4. Embrace Cloth Items
Use cloth napkins to replace paper ones, use handkerchiefs to replace Kleenex, if you have a baby use cloth diapers to replace disposable diapers. The more cloth your use the less paper you will throw away in the trash.
5. Limit Disposable Items
Now things like paper plates and plastic silverware can come in handy if you are moving or have a huge crowd to feed, but if you can limit the amount of items that you use that are disposable, you will have less trash at the end of the day.
6. Keep Track of the Food That You Have In Your Home
No one wants to waste food, however certain food items can go unnoticed and then spoil. Sometimes it can help to sort your food so it is easily seen or keep a list on your fridge or in the kitchen of items that you have that will spoil within a week. Unless you are composting spoiled food will end up in the trash.
7. Don’t Use a Bag if You Don’t Have To
Unless an item that you are throwing in the trash is moist there is no reason that it has to go into a bag.
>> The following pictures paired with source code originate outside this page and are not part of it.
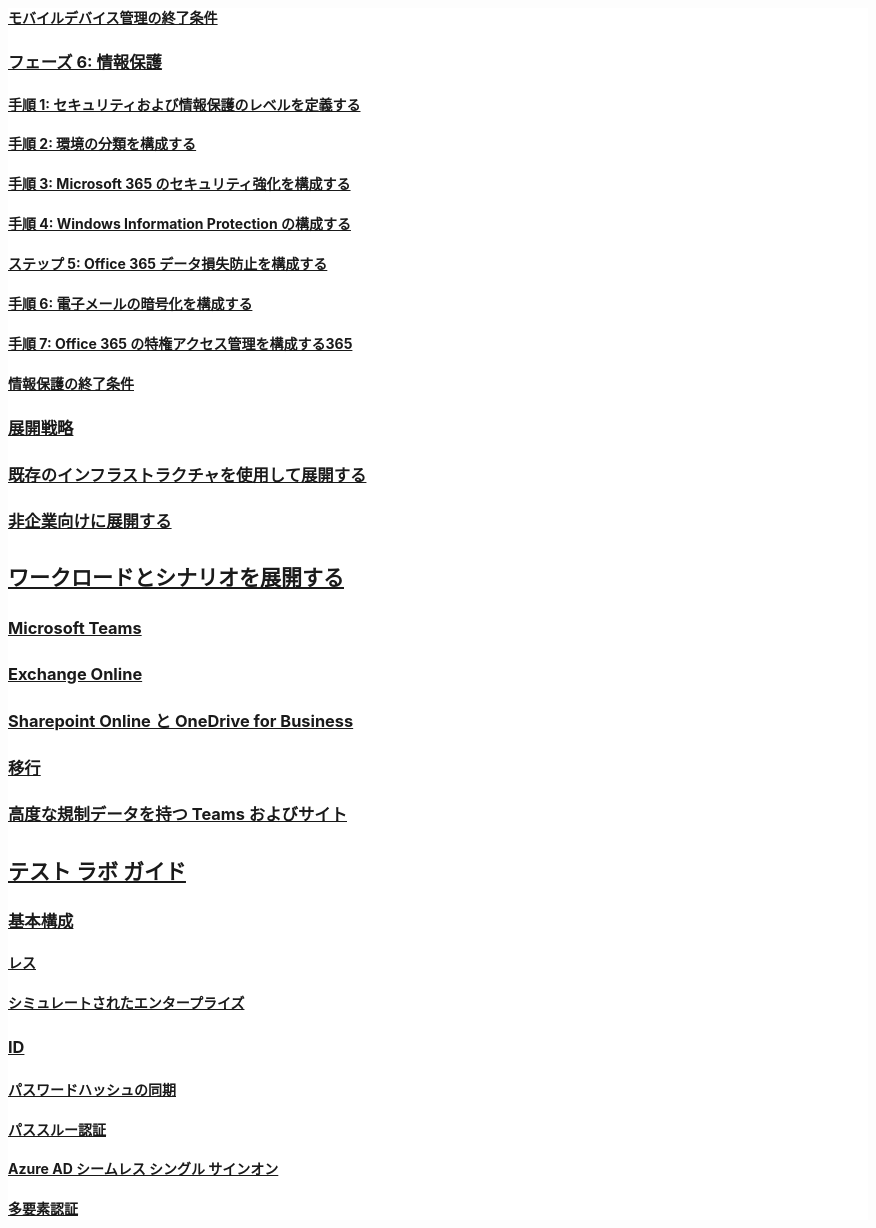 #### [モバイルデバイス管理の終了条件](mobility-infrastructure-exit-criteria.md)
### [フェーズ 6: 情報保護](infoprotect-infrastructure.md)
#### [手順 1: セキュリティおよび情報保護のレベルを定義する](infoprotect-define-sec-infoprotect-levels.md)
#### [手順 2: 環境の分類を構成する](infoprotect-configure-classification.md)
#### [手順 3: Microsoft 365 のセキュリティ強化を構成する](infoprotect-configure-increased-security-office-365.md)
#### [手順 4: Windows Information Protection の構成する](infoprotect-deploy-windows-information-protection.md)
#### [ステップ 5: Office 365 データ損失防止を構成する](infoprotect-data-loss-prevention.md)
#### [手順 6: 電子メールの暗号化を構成する](infoprotect-email-encryption.md)
#### [手順 7: Office 365 の特権アクセス管理を構成する365](infoprotect-configure-privileged-access-management.md)
#### [情報保護の終了条件](infoprotect-exit-criteria.md)
### [展開戦略](deployment-strategies-microsoft-365-enterprise.md)
### [既存のインフラストラクチャを使用して展開する](deploy-with-existing-infrastructure.md)
### [非企業向けに展開する](deploy-foundation-infrastructure-non-enterprises.md)
## [ワークロードとシナリオを展開する](deploy-workloads.md)
### [Microsoft Teams](teams-workload.md)
### [Exchange Online](exchangeonline-workload.md)
### [Sharepoint Online と OneDrive for Business](sharepoint-online-onedrive-workload.md)
### [移行](migration-microsoft-365-enterprise-workload.md)
### [高度な規制データを持つ Teams およびサイト](teams-sharepoint-online-sites-highly-regulated-data.md)
## [テスト ラボ ガイド](m365-enterprise-test-lab-guides.md)
### [基本構成]()
#### [レス](lightweight-base-configuration-microsoft-365-enterprise.md)
#### [シミュレートされたエンタープライズ](simulated-ent-base-configuration-microsoft-365-enterprise.md)
### [ID]()
#### [パスワードハッシュの同期](password-hash-sync-m365-ent-test-environment.md)
#### [パススルー認証](pass-through-auth-m365-ent-test-environment.md)
#### [Azure AD シームレス シングル サインオン](single-sign-on-m365-ent-test-environment.md)
#### [多要素認証](multi-factor-authentication-microsoft-365-test-environment.md)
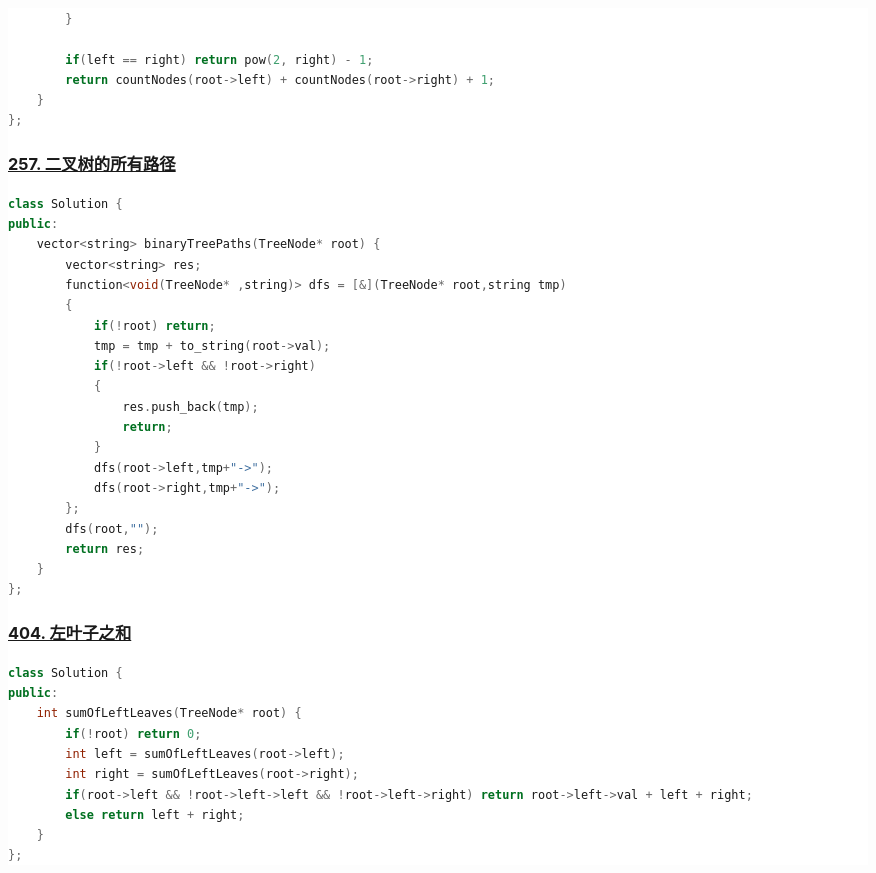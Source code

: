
 ```cpp
        }
        
        if(left == right) return pow(2, right) - 1;
        return countNodes(root->left) + countNodes(root->right) + 1;
    }
};

```

### [257. 二叉树的所有路径](https://leetcode.cn/problems/binary-tree-paths/)

```cpp
class Solution {
public:
    vector<string> binaryTreePaths(TreeNode* root) {
        vector<string> res;
        function<void(TreeNode* ,string)> dfs = [&](TreeNode* root,string tmp)
        {
            if(!root) return;
            tmp = tmp + to_string(root->val);
            if(!root->left && !root->right) 
            {
                res.push_back(tmp);
                return;
            }
            dfs(root->left,tmp+"->");
            dfs(root->right,tmp+"->");
        };
        dfs(root,"");
        return res;
    }
};
```



### [404. 左叶子之和](https://leetcode.cn/problems/sum-of-left-leaves/)

```cpp
class Solution {
public:
    int sumOfLeftLeaves(TreeNode* root) {
        if(!root) return 0;
        int left = sumOfLeftLeaves(root->left);
        int right = sumOfLeftLeaves(root->right);
        if(root->left && !root->left->left && !root->left->right) return root->left->val + left + right;
        else return left + right;
    }
};
```
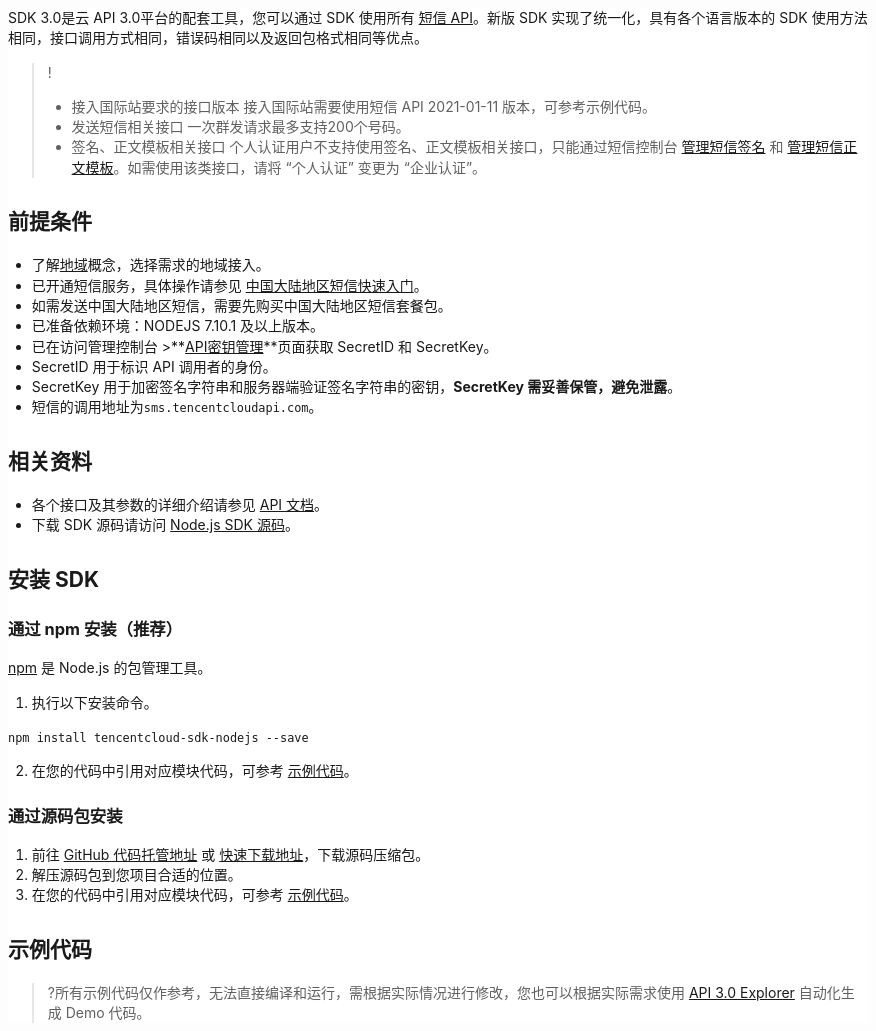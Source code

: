 SDK 3.0是云 API 3.0平台的配套工具，您可以通过 SDK 使用所有 [短信 API](https://intl.cloud.tencent.com/document/product/382/40463)。新版 SDK 实现了统一化，具有各个语言版本的 SDK 使用方法相同，接口调用方式相同，错误码相同以及返回包格式相同等优点。
>!
>- 接入国际站要求的接口版本
>接入国际站需要使用短信 API 2021-01-11 版本，可参考示例代码。
>- 发送短信相关接口
>一次群发请求最多支持200个号码。
>- 签名、正文模板相关接口
>个人认证用户不支持使用签名、正文模板相关接口，只能通过短信控制台 [管理短信签名](https://intl.cloud.tencent.com/document/product/382/35456) 和 [管理短信正文模板](https://intl.cloud.tencent.com/document/product/382/35457)。如需使用该类接口，请将 “个人认证” 变更为 “企业认证”。


## 前提条件

- 了解[地域](https://intl.cloud.tencent.com/zh/document/product/382/13299#.E5.9C.B0.E5.9F.9F)概念，选择需求的地域接入。
- 已开通短信服务，具体操作请参见 [中国大陆地区短信快速入门](https://intl.cloud.tencent.com/document/product/382/35449)。
- 如需发送中国大陆地区短信，需要先购买中国大陆地区短信套餐包。
- 已准备依赖环境：NODEJS 7.10.1 及以上版本。
- 已在访问管理控制台 >**[API密钥管理](https://console.cloud.tencent.com/cam/capi)**页面获取 SecretID 和 SecretKey。
 - SecretID 用于标识 API 调用者的身份。
 - SecretKey 用于加密签名字符串和服务器端验证签名字符串的密钥，**SecretKey 需妥善保管，避免泄露**。
- 短信的调用地址为`sms.tencentcloudapi.com`。

## 相关资料
- 各个接口及其参数的详细介绍请参见 [API 文档](https://intl.cloud.tencent.com/document/product/382/40463)。
- 下载 SDK 源码请访问 [Node.js SDK 源码](https://github.com/TencentCloud/tencentcloud-sdk-nodejs)。

## 安装 SDK
### 通过 npm 安装（推荐）
[npm](https://www.npmjs.com/) 是 Node.js 的包管理工具。

1. 执行以下安装命令。
```
npm install tencentcloud-sdk-nodejs --save
```
2. 在您的代码中引用对应模块代码，可参考 [示例代码](#example)。

### 通过源码包安装
1. 前往 [GitHub 代码托管地址](https://github.com/tencentcloud/tencentcloud-sdk-nodejs) 或 [快速下载地址](https://tencentcloud-sdk-1253896243.file.myqcloud.com/tencentcloud-sdk-nodejs/tencentcloud-sdk-nodejs.zip)，下载源码压缩包。
2. 解压源码包到您项目合适的位置。
3. 在您的代码中引用对应模块代码，可参考 [示例代码](#example)。


## 示例代码[](id:example)
>?所有示例代码仅作参考，无法直接编译和运行，需根据实际情况进行修改，您也可以根据实际需求使用 [API 3.0 Explorer](https://console.cloud.tencent.com/api/explorer?Product=sms&Version=2021-01-11&Action=SendSms) 自动化生成 Demo 代码。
Rather than filling all of the wastebaskets around your house with bags just toss the dry trash into the wastebasket and then when it becomes full transfer it to a larger bag of trash.
8. Limit the Plastic You Use
In general, limiting the amount of plastic that you use will cut the amount of trash that you have significantly. Instead of using plastic wrap use reusable Tupperware or Corningware with lids.
9. Recycle
Newspapers, cardboard, glass and aluminum are all items that you can recycle. Be sure to rinse out your aluminum cans and glass bottles so while you are waiting to take them to a recycling facility they won’t attract bugs.
10. Reuse
Before you throw something away make sure you can’t use it. Yogurt containers, empty jars, even some little boxes can be used after they are no longer holding food.
The less trash there is in this world, the better.